_Work to complete_
Each entry below must be repeated exactly, with pictures left out.

_Records for the exercise_
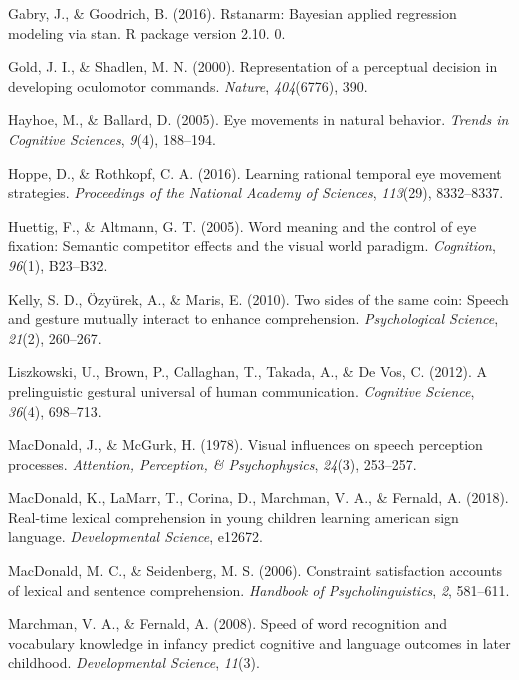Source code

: \documentclass[english,floatsintext,man]{apa6}
\begin{document}
\leavevmode\hypertarget{ref-gabry2016rstanarm}{}%
Gabry, J., \& Goodrich, B. (2016). Rstanarm: Bayesian applied regression
modeling via stan. R package version 2.10. 0.

\leavevmode\hypertarget{ref-gold2000representation}{}%
Gold, J. I., \& Shadlen, M. N. (2000). Representation of a perceptual
decision in developing oculomotor commands. \emph{Nature},
\emph{404}(6776), 390.

\leavevmode\hypertarget{ref-hayhoe2005eye}{}%
Hayhoe, M., \& Ballard, D. (2005). Eye movements in natural behavior.
\emph{Trends in Cognitive Sciences}, \emph{9}(4), 188--194.

\leavevmode\hypertarget{ref-hoppe2016learning}{}%
Hoppe, D., \& Rothkopf, C. A. (2016). Learning rational temporal eye
movement strategies. \emph{Proceedings of the National Academy of
Sciences}, \emph{113}(29), 8332--8337.

\leavevmode\hypertarget{ref-huettig2005word}{}%
Huettig, F., \& Altmann, G. T. (2005). Word meaning and the control of
eye fixation: Semantic competitor effects and the visual world paradigm.
\emph{Cognition}, \emph{96}(1), B23--B32.

\leavevmode\hypertarget{ref-kelly2010two}{}%
Kelly, S. D., Özyürek, A., \& Maris, E. (2010). Two sides of the same
coin: Speech and gesture mutually interact to enhance comprehension.
\emph{Psychological Science}, \emph{21}(2), 260--267.

\leavevmode\hypertarget{ref-liszkowski2012prelinguistic}{}%
Liszkowski, U., Brown, P., Callaghan, T., Takada, A., \& De Vos, C.
(2012). A prelinguistic gestural universal of human communication.
\emph{Cognitive Science}, \emph{36}(4), 698--713.

\leavevmode\hypertarget{ref-macdonald1978visual}{}%
MacDonald, J., \& McGurk, H. (1978). Visual influences on speech
perception processes. \emph{Attention, Perception, \& Psychophysics},
\emph{24}(3), 253--257.

\leavevmode\hypertarget{ref-macdonald2018real}{}%
MacDonald, K., LaMarr, T., Corina, D., Marchman, V. A., \& Fernald, A.
(2018). Real-time lexical comprehension in young children learning
american sign language. \emph{Developmental Science}, e12672.

\leavevmode\hypertarget{ref-macdonald2006constraint}{}%
MacDonald, M. C., \& Seidenberg, M. S. (2006). Constraint satisfaction
accounts of lexical and sentence comprehension. \emph{Handbook of
Psycholinguistics}, \emph{2}, 581--611.

\leavevmode\hypertarget{ref-marchman2008speed}{}%
Marchman, V. A., \& Fernald, A. (2008). Speed of word recognition and
vocabulary knowledge in infancy predict cognitive and language outcomes
in later childhood. \emph{Developmental Science}, \emph{11}(3).
\end{document}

_Written solution_
Source code

: \documentclass[english,floatsintext,man]{apa6}
\begin{document}
\leavevmode\hypertarget{ref-gabry2016rstanarm}{}%
Gabry, J., \& Goodrich, B. (2016). Rstanarm: Bayesian applied regression
modeling via stan. R package version 2.10. 0.

\leavevmode\hypertarget{ref-gold2000representation}{}%
Gold, J. I., \& Shadlen, M. N. (2000). Representation of a perceptual
decision in developing oculomotor commands. \emph{Nature},
\emph{404}(6776), 390.

\leavevmode\hypertarget{ref-hayhoe2005eye}{}%
Hayhoe, M., \& Ballard, D. (2005). Eye movements in natural behavior.
\emph{Trends in Cognitive Sciences}, \emph{9}(4), 188--194.

\leavevmode\hypertarget{ref-hoppe2016learning}{}%
Hoppe, D., \& Rothkopf, C. A. (2016). Learning rational temporal eye
movement strategies. \emph{Proceedings of the National Academy of
Sciences}, \emph{113}(29), 8332--8337.

\leavevmode\hypertarget{ref-huettig2005word}{}%
Huettig, F., \& Altmann, G. T. (2005). Word meaning and the control of
eye fixation: Semantic competitor effects and the visual world paradigm.
\emph{Cognition}, \emph{96}(1), B23--B32.

\leavevmode\hypertarget{ref-kelly2010two}{}%
Kelly, S. D., Özyürek, A., \& Maris, E. (2010). Two sides of the same
coin: Speech and gesture mutually interact to enhance comprehension.
\emph{Psychological Science}, \emph{21}(2), 260--267.

\leavevmode\hypertarget{ref-liszkowski2012prelinguistic}{}%
Liszkowski, U., Brown, P., Callaghan, T., Takada, A., \& De Vos, C.
(2012). A prelinguistic gestural universal of human communication.
\emph{Cognitive Science}, \emph{36}(4), 698--713.

\leavevmode\hypertarget{ref-macdonald1978visual}{}%
MacDonald, J., \& McGurk, H. (1978). Visual influences on speech
perception processes. \emph{Attention, Perception, \& Psychophysics},
\emph{24}(3), 253--257.

\leavevmode\hypertarget{ref-macdonald2018real}{}%
MacDonald, K., LaMarr, T., Corina, D., Marchman, V. A., \& Fernald, A.
(2018). Real-time lexical comprehension in young children learning
american sign language. \emph{Developmental Science}, e12672.

\leavevmode\hypertarget{ref-macdonald2006constraint}{}%
MacDonald, M. C., \& Seidenberg, M. S. (2006). Constraint satisfaction
accounts of lexical and sentence comprehension. \emph{Handbook of
Psycholinguistics}, \emph{2}, 581--611.

\leavevmode\hypertarget{ref-marchman2008speed}{}%
Marchman, V. A., \& Fernald, A. (2008). Speed of word recognition and
vocabulary knowledge in infancy predict cognitive and language outcomes
in later childhood. \emph{Developmental Science}, \emph{11}(3).
\end{document}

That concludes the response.